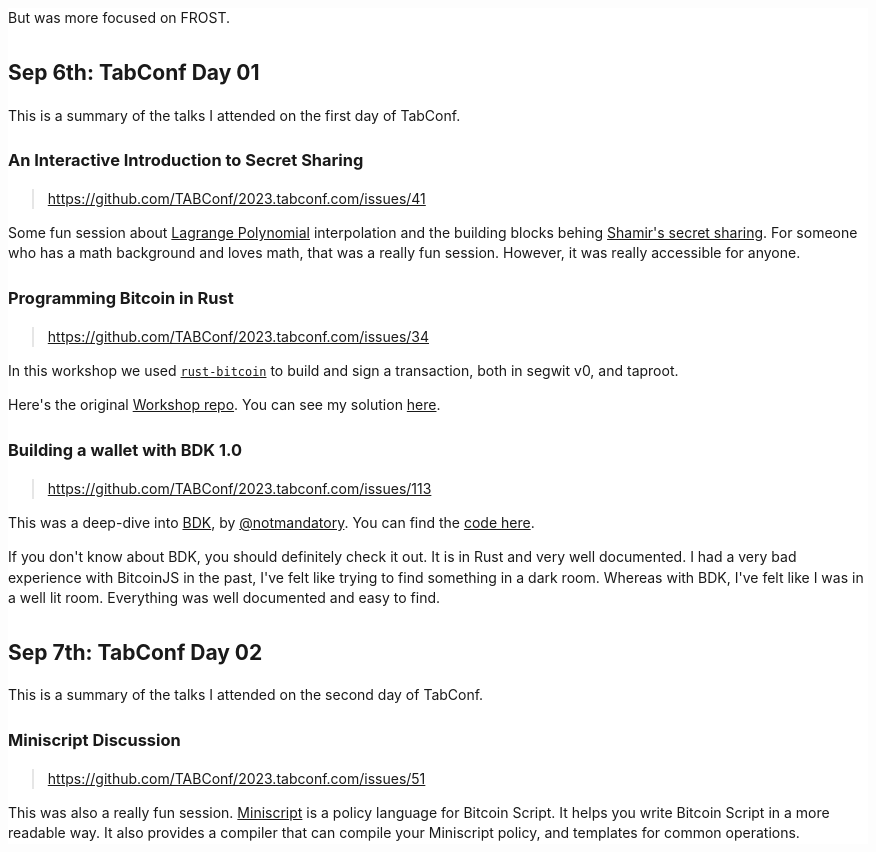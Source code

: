 But was more focused on FROST.

## Sep 6th: TabConf Day 01

This is a summary of the talks I attended on the first day of TabConf.

### An Interactive Introduction to Secret Sharing

> <https://github.com/TABConf/2023.tabconf.com/issues/41>

Some fun session about [Lagrange Polynomial](https://en.wikipedia.org/wiki/Lagrange_polynomial)
interpolation and the building blocks behing [Shamir's secret sharing](https://en.wikipedia.org/wiki/Shamir%27s_secret_sharing).
For someone who has a math background and loves math,
that was a really fun session.
However, it was really accessible for anyone.

### Programming Bitcoin in Rust

> <https://github.com/TABConf/2023.tabconf.com/issues/34>

In this workshop we used
[`rust-bitcoin`](https://github.com/rust-bitcoin/rust-bitcoin)
to build and sign a transaction,
both in segwit v0, and taproot.

Here's the original [Workshop repo](https://github.com/tcharding/workshop).
You can see my solution [here](https://github.com/realeinherjar/workshop).

### Building a wallet with BDK 1.0

> <https://github.com/TABConf/2023.tabconf.com/issues/113>

This was a deep-dive into [BDK](https://bitcoindevkit.org/),
by [@notmandatory](https://github.com/notmandatory).
You can find the [code here](https://github.com/notmandatory/tabconf2023-bdk1-workshop).

If you don't know about BDK,
you should definitely check it out.
It is in Rust and very well documented.
I had a very bad experience with BitcoinJS in the past,
I've felt like trying to find something in a dark room.
Whereas with BDK, I've felt like I was in a well lit room.
Everything was well documented and easy to find.

## Sep 7th: TabConf Day 02

This is a summary of the talks I attended on the second day of TabConf.

### Miniscript Discussion

> <https://github.com/TABConf/2023.tabconf.com/issues/51>

This was also a really fun session.
[Miniscript](https://bitcoin.sipa.be/miniscript/)
is a policy language for Bitcoin Script.
It helps you write Bitcoin Script in a more readable way.
It also provides a compiler that can compile your Miniscript policy,
and templates for common operations.
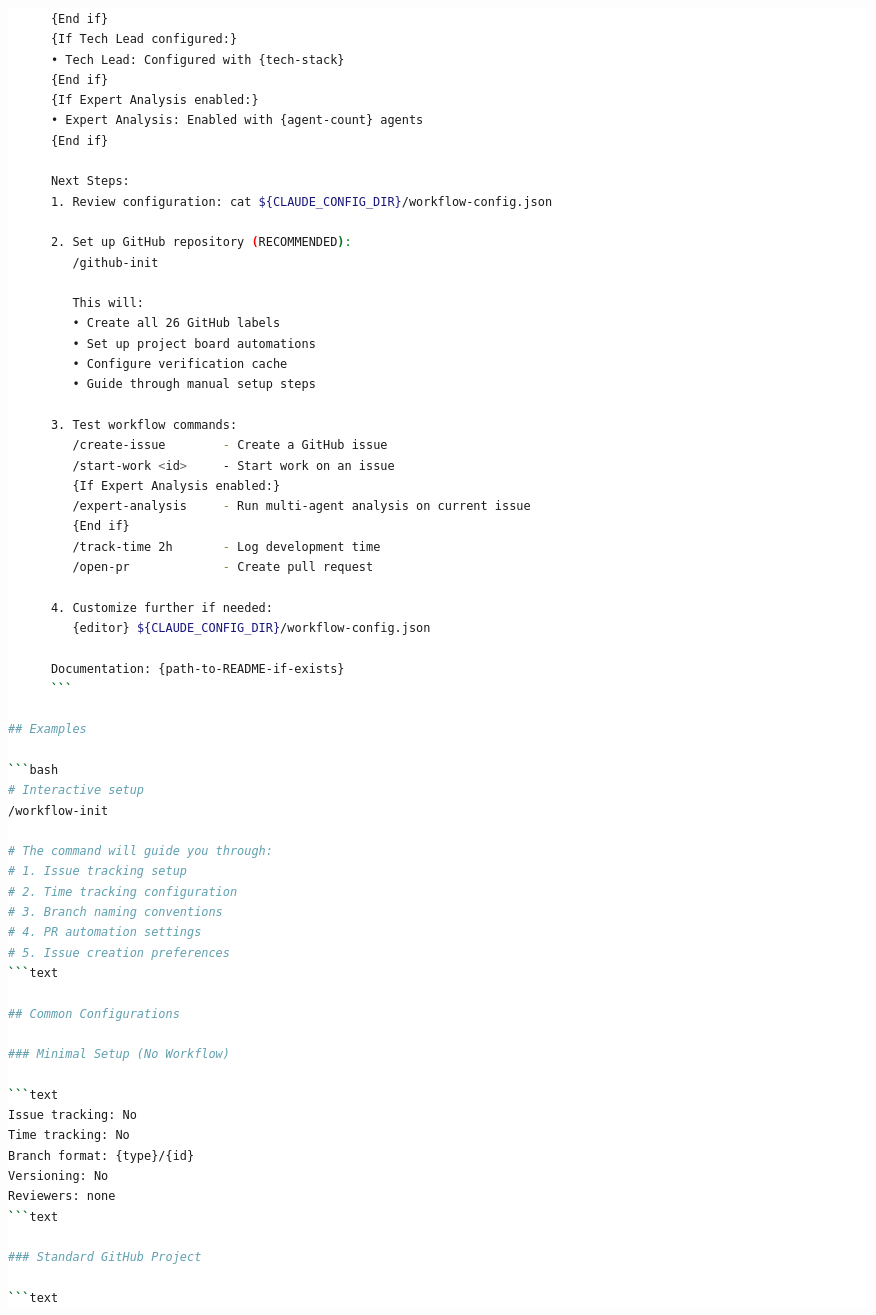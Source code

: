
 ```bash
      {End if}
      {If Tech Lead configured:}
      • Tech Lead: Configured with {tech-stack}
      {End if}
      {If Expert Analysis enabled:}
      • Expert Analysis: Enabled with {agent-count} agents
      {End if}

      Next Steps:
      1. Review configuration: cat ${CLAUDE_CONFIG_DIR}/workflow-config.json

      2. Set up GitHub repository (RECOMMENDED):
         /github-init

         This will:
         • Create all 26 GitHub labels
         • Set up project board automations
         • Configure verification cache
         • Guide through manual setup steps

      3. Test workflow commands:
         /create-issue        - Create a GitHub issue
         /start-work <id>     - Start work on an issue
         {If Expert Analysis enabled:}
         /expert-analysis     - Run multi-agent analysis on current issue
         {End if}
         /track-time 2h       - Log development time
         /open-pr             - Create pull request

      4. Customize further if needed:
         {editor} ${CLAUDE_CONFIG_DIR}/workflow-config.json

      Documentation: {path-to-README-if-exists}
      ```

## Examples

```bash
# Interactive setup
/workflow-init

# The command will guide you through:
# 1. Issue tracking setup
# 2. Time tracking configuration
# 3. Branch naming conventions
# 4. PR automation settings
# 5. Issue creation preferences
```text

## Common Configurations

### Minimal Setup (No Workflow)

```text
Issue tracking: No
Time tracking: No
Branch format: {type}/{id}
Versioning: No
Reviewers: none
```text

### Standard GitHub Project

```text
```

++++++

**Exercise goal:**
Give back exactly the lines of the listing above that run from the line with "to build and" to the line with "This was also a really fun session.", inclusive.

**Answer to the exercise:**
to build and sign a transaction,
both in segwit v0, and taproot.

Here's the original [Workshop repo](https://github.com/tcharding/workshop).
You can see my solution [here](https://github.com/realeinherjar/workshop).

### Building a wallet with BDK 1.0

> <https://github.com/TABConf/2023.tabconf.com/issues/113>

This was a deep-dive into [BDK](https://bitcoindevkit.org/),
by [@notmandatory](https://github.com/notmandatory).
You can find the [code here](https://github.com/notmandatory/tabconf2023-bdk1-workshop).

If you don't know about BDK,
you should definitely check it out.
It is in Rust and very well documented.
I had a very bad experience with BitcoinJS in the past,
I've felt like trying to find something in a dark room.
Whereas with BDK, I've felt like I was in a well lit room.
Everything was well documented and easy to find.

## Sep 7th: TabConf Day 02

This is a summary of the talks I attended on the second day of TabConf.

### Miniscript Discussion

> <https://github.com/TABConf/2023.tabconf.com/issues/51>

This was also a really fun session.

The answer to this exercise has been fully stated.